Distributed AI Model Training in HPC Pack

2023-12-29

Background

In the present day, AI models are evolving to become more substantial, necessitating an increasing demand for advanced hardware and a cluster of computers for efficient model training. HPC Pack can simplify the model training work for you effectively.

PyTorch Distributed Data Parallel (aka DDP)

To implement distributed model training, it is necessary to utilize a distributed training framework. The choice of framework depends on the one used to build your model. In this article, I'll guide you on how to proceed with PyTorch in HPC Pack.

PyTorch offers several methods for distributed training. Among these, Distributed Data Parallel (DDP) is widely preferred due to its simplicity and minimal code alterations required from your current single-machine training model.

Setup a HPC Pack cluster for AI model training

You can setup a HPC Pack cluster using your local computers or Virtual Machines (VMs) on Azure. Just ensure that these computers are equipped with GPUs (in this article, we'll be using Nvidia GPUs).

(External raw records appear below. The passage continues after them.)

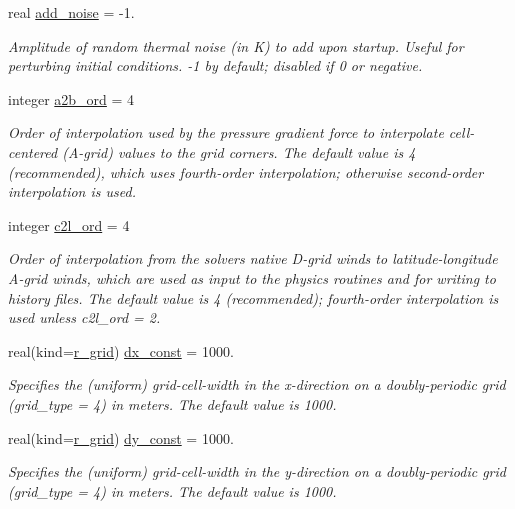 \begin{DoxyCompactItemize}
real \hyperlink{structfv__arrays__mod_1_1fv__flags__type_ab60e81c0576720da7727e7fefc3c4ddd}{add\-\_\-noise} = -\/1.
\begin{DoxyCompactList}\small\item\em Amplitude of random thermal noise (in K) to add upon startup. Useful for perturbing initial conditions. -\/1 by default; disabled if 0 or negative. \end{DoxyCompactList}\item 
integer \hyperlink{structfv__arrays__mod_1_1fv__flags__type_a0a9a9ada154a790c93d1f76bee1b7063}{a2b\-\_\-ord} = 4
\begin{DoxyCompactList}\small\item\em Order of interpolation used by the pressure gradient force to interpolate cell-\/centered (A-\/grid) values to the grid corners. The default value is 4 (recommended), which uses fourth-\/order interpolation; otherwise second-\/order interpolation is used. \end{DoxyCompactList}\item 
integer \hyperlink{structfv__arrays__mod_1_1fv__flags__type_a18295dfd8de10252dc53c6aa6113c5b1}{c2l\-\_\-ord} = 4
\begin{DoxyCompactList}\small\item\em Order of interpolation from the solvers native D-\/grid winds to latitude-\/longitude A-\/grid winds, which are used as input to the physics routines and for writing to history files. The default value is 4 (recommended); fourth-\/order interpolation is used unless c2l\-\_\-ord = 2. \end{DoxyCompactList}\item 
real(kind=\hyperlink{classfv__arrays__mod_ab0ba8527d270f349a84fa0a330be1923}{r\-\_\-grid}) \hyperlink{structfv__arrays__mod_1_1fv__flags__type_a5137df19dc239f4d7eb79d396eb1a7d5}{dx\-\_\-const} = 1000.
\begin{DoxyCompactList}\small\item\em Specifies the (uniform) grid-\/cell-\/width in the x-\/direction on a doubly-\/periodic grid (grid\-\_\-type = 4) in meters. The default value is 1000. \end{DoxyCompactList}\item 
real(kind=\hyperlink{classfv__arrays__mod_ab0ba8527d270f349a84fa0a330be1923}{r\-\_\-grid}) \hyperlink{structfv__arrays__mod_1_1fv__flags__type_af64867f4de73d082ab57aab0a919e78e}{dy\-\_\-const} = 1000.
\begin{DoxyCompactList}\small\item\em Specifies the (uniform) grid-\/cell-\/width in the y-\/direction on a doubly-\/periodic grid (grid\-\_\-type = 4) in meters. The default value is 1000. \end{DoxyCompactList}\item 

\end{DoxyCompactItemize}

Typically, one GPU can have one process for a distributed training work. So, if you have two computers (aka nodes in a computer cluster), each equipped with four GPUs, you can achieve 2 * 4, which equals 8, parallel processes for a single model training. This configuration can potentially reduce the training time to about 1/8th compared to single process training, omitting some overheads of synchronizing data between the processes.

Create a HPC Pack cluster in ARM template

For simplicity, you can start a new HPC Pack cluster on Azure, in ARM templates at GitHub.

Select the template "Single head node cluster for Linux workloads" and click "Deploy to Azure"

select an ARM template

And refer to the Pre-Requisites for how to make and upload a certificate for use of HPC Pack.

Please note:

You should select an Compute Node Image marked with "HPC". This indicates that GPU drivers are pre-installed in the image. Failing to do so would necessitate manual GPU driver installation on a compute node at a later stage, which could prove to be a challenging task due to the complexity of GPU driver installation. More about HPC images can be found here.
You should select a Compute Node VM Size with GPU. That is N-series VM size.

Install PyTorch on compute nodes

On each compute node, install PyTorch with command

pip3 install torch torchvision torchaudio

Tips: you can leverage HPC Pack "Run Command" to run a command across a set of cluster nodes in parallel.

Setup a shared directory

Before you can run a training job, you need a shared directory that can be accessed by all the compute nodes. The directory is used for training code and data (both input data set and output trained model).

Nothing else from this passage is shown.